------ Data for review

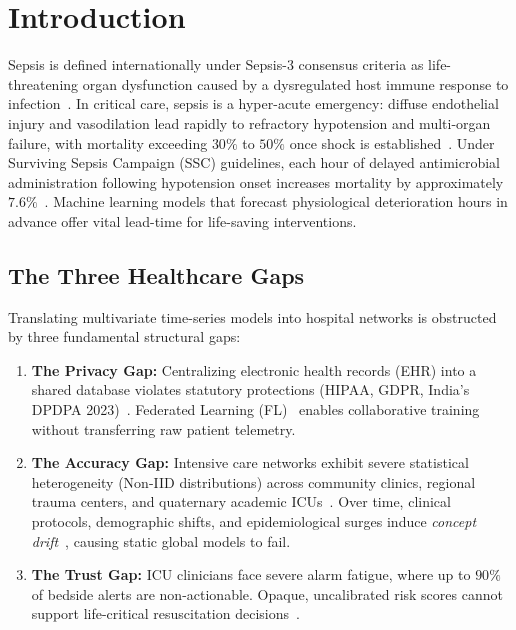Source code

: \documentclass[10pt,a4paper,twocolumn,twoside]{article}
\begin{document}
\section{Introduction}
Sepsis is defined internationally under Sepsis-3 consensus criteria as life-threatening organ dysfunction caused by a dysregulated host immune response to infection~\cite{singer2016sepsis3}. In critical care, sepsis is a hyper-acute emergency: diffuse endothelial injury and vasodilation lead rapidly to refractory hypotension and multi-organ failure, with mortality exceeding $30\%$ to $50\%$ once shock is established~\cite{evans2021surviving}. Under Surviving Sepsis Campaign (SSC) guidelines, each hour of delayed antimicrobial administration following hypotension onset increases mortality by approximately $7.6\%$~\cite{evans2021surviving}. Machine learning models that forecast physiological deterioration hours in advance offer vital lead-time for life-saving interventions.

\subsection{The Three Healthcare Gaps}
Translating multivariate time-series models into hospital networks is obstructed by three fundamental structural gaps:
\begin{enumerate}
    \item \textbf{The Privacy Gap:} Centralizing electronic health records (EHR) into a shared database violates statutory protections (HIPAA, GDPR, India's DPDPA 2023)~\cite{rieke2020future,kaissis2020trustworthy}. Federated Learning (FL)~\cite{mcmahan2017} enables collaborative training without transferring raw patient telemetry.
    \item \textbf{The Accuracy Gap:} Intensive care networks exhibit severe statistical heterogeneity (Non-IID distributions) across community clinics, regional trauma centers, and quaternary academic ICUs~\cite{yuan2024trend,wang2025personalized}. Over time, clinical protocols, demographic shifts, and epidemiological surges induce \textit{concept drift}~\cite{jothimurugesan2022,bernardi2023adaptive}, causing static global models to fail.
    \item \textbf{The Trust Gap:} ICU clinicians face severe alarm fatigue, where up to $90\%$ of bedside alerts are non-actionable. Opaque, uncalibrated risk scores cannot support life-critical resuscitation decisions~\cite{lundberg2018explainable,sundararajan2017axiomatic}.
\end{enumerate}
\end{document}
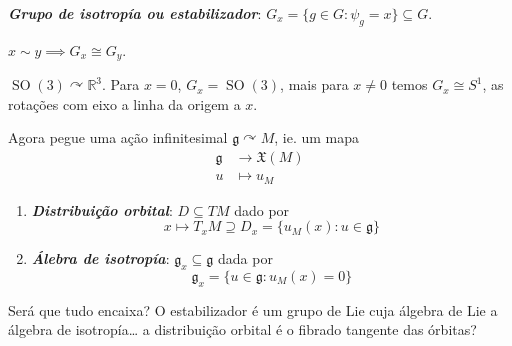\begin{defn} \textit{\textbf{Grupo de isotropía ou estabilizador}}: $G_x=\{g\in G:\psi_g=x\} \subseteq G$.
\end{defn}

\begin{remark}
$x\sim y\implies G_x\cong G_y$.
\end{remark}

\begin{example}
	$\operatorname{SO}(3) \curvearrowright \mathbb{R}^{3}$. Para $x=0$,  $G_x=\operatorname{SO}(3)$, mais para $x \neq 0$ temos $G_x\cong S^1$, as rotações com eixo a linha da origem a $x$.
\end{example}

Agora pegue uma ação infinitesimal $\mathfrak{g} \curvearrowright M$, ie. um mapa
\begin{align*}
	\mathfrak{g} &\longrightarrow \mathfrak{X}(M) \\
	u &\longmapsto u_M
\end{align*}

\begin{defn}\leavevmode
	\begin{enumerate}
		\item \textit{\textbf{Distribuição orbital}}: $D\subseteq TM$ dado por
			\[x\longmapsto T_xM\supseteq D_x=\{u_M(x):u\in\mathfrak{g}\}\]
	
		\item \textit{\textbf{Álebra de isotropía}}: $\mathfrak{g}_{x}\subseteq \mathfrak{g}$ dada por
			\[\mathfrak{g}_x=\{u\in\mathfrak{g} :u_M(x)=0\}\]
	\end{enumerate}
\end{defn}

	Será que tudo encaixa? O estabilizador é um grupo de Lie cuja álgebra de Lie a álgebra de isotropía… a distribuição orbital é o fibrado tangente das órbitas?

------------

» Task details: In the lines above, locate the string "curvearrowright". Copy every line where it occurs.

» Exercise response:
	$\operatorname{SO}(3) \curvearrowright \mathbb{R}^{3}$. Para $x=0$,  $G_x=\operatorname{SO}(3)$, mais para $x \neq 0$ temos $G_x\cong S^1$, as rotações com eixo a linha da origem a $x$.
Agora pegue uma ação infinitesimal $\mathfrak{g} \curvearrowright M$, ie. um mapa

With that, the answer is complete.